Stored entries
================================

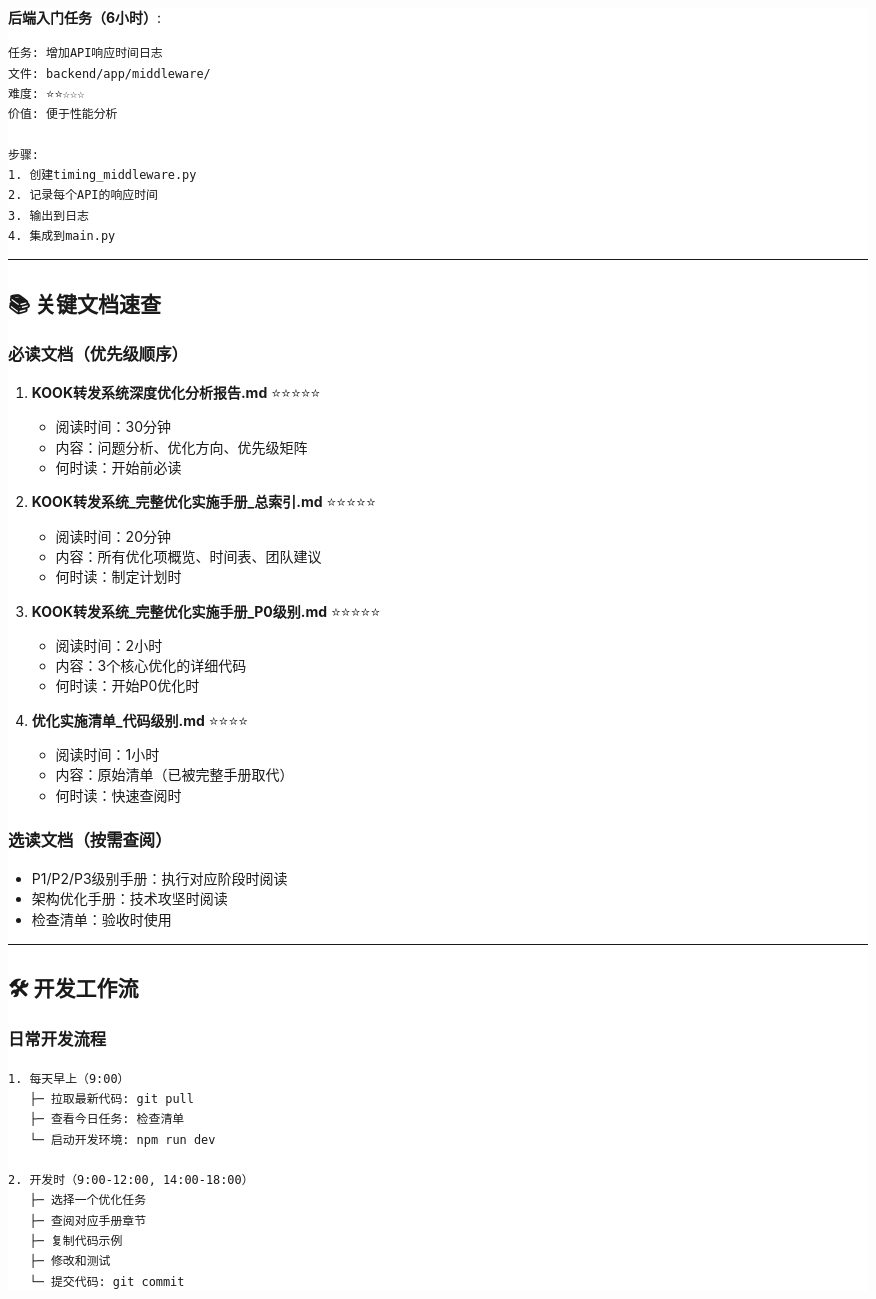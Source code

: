 **后端入门任务（6小时）**:
```
任务: 增加API响应时间日志
文件: backend/app/middleware/
难度: ⭐⭐☆☆☆
价值: 便于性能分析

步骤:
1. 创建timing_middleware.py
2. 记录每个API的响应时间
3. 输出到日志
4. 集成到main.py
```

---

## 📚 关键文档速查

### 必读文档（优先级顺序）

1. **KOOK转发系统深度优化分析报告.md** ⭐⭐⭐⭐⭐
   - 阅读时间：30分钟
   - 内容：问题分析、优化方向、优先级矩阵
   - 何时读：开始前必读

2. **KOOK转发系统_完整优化实施手册_总索引.md** ⭐⭐⭐⭐⭐
   - 阅读时间：20分钟
   - 内容：所有优化项概览、时间表、团队建议
   - 何时读：制定计划时

3. **KOOK转发系统_完整优化实施手册_P0级别.md** ⭐⭐⭐⭐⭐
   - 阅读时间：2小时
   - 内容：3个核心优化的详细代码
   - 何时读：开始P0优化时

4. **优化实施清单_代码级别.md** ⭐⭐⭐⭐
   - 阅读时间：1小时
   - 内容：原始清单（已被完整手册取代）
   - 何时读：快速查阅时

### 选读文档（按需查阅）

- P1/P2/P3级别手册：执行对应阶段时阅读
- 架构优化手册：技术攻坚时阅读
- 检查清单：验收时使用

---

## 🛠️ 开发工作流

### 日常开发流程

```
1. 每天早上（9:00）
   ├─ 拉取最新代码: git pull
   ├─ 查看今日任务: 检查清单
   └─ 启动开发环境: npm run dev

2. 开发时（9:00-12:00, 14:00-18:00）
   ├─ 选择一个优化任务
   ├─ 查阅对应手册章节
   ├─ 复制代码示例
   ├─ 修改和测试
   └─ 提交代码: git commit

```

================================

WORK ORDER >>
Each line of the data that has the string "阅读时间" counts once; give the total and nothing else.

ANSWER BELOW >>
4